What to work on>
Search the records for the string "Acknowledgements" and copy every line where it turns up.

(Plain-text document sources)
★ ★ ★

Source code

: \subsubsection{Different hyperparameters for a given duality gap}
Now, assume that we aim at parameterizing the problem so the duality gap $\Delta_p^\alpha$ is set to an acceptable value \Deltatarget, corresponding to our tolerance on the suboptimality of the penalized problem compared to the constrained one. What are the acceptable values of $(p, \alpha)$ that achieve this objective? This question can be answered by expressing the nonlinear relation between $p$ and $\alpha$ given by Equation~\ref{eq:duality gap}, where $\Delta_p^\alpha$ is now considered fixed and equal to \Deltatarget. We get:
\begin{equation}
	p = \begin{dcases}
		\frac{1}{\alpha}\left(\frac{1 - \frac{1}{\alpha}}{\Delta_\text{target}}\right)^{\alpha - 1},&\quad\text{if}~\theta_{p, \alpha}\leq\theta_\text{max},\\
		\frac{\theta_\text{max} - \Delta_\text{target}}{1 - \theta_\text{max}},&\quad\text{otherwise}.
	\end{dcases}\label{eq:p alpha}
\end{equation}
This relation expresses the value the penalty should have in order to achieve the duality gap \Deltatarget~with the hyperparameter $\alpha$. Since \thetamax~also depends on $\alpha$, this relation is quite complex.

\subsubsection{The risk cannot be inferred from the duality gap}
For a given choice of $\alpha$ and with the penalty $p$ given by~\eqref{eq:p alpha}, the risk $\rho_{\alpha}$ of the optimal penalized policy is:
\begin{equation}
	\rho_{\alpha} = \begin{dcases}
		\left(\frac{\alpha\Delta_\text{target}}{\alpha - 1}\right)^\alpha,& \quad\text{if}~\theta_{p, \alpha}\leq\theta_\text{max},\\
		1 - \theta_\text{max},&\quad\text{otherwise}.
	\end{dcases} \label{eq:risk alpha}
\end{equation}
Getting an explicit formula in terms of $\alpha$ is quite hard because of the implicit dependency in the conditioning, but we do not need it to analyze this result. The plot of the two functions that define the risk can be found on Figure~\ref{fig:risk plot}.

★ ★ ★

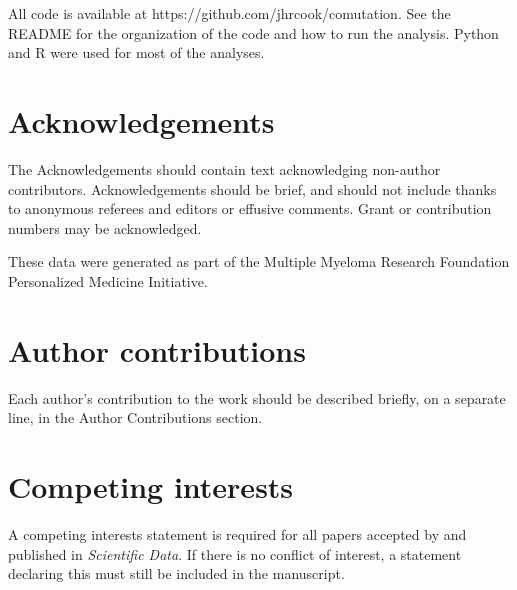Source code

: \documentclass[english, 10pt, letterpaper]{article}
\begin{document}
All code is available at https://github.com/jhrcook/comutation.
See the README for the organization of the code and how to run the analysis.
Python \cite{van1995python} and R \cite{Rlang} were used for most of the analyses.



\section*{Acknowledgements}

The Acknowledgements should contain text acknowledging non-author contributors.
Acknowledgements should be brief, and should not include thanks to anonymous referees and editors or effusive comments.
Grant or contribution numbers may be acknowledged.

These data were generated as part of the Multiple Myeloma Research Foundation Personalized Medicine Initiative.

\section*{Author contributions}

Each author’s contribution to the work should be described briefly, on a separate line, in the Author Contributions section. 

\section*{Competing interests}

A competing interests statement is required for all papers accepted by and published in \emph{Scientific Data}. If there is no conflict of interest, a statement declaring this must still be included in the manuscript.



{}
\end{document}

★ ★ ★

Written solution>
\section*{Acknowledgements}
The Acknowledgements should contain text acknowledging non-author contributors.
Acknowledgements should be brief, and should not include thanks to anonymous referees and editors or effusive comments.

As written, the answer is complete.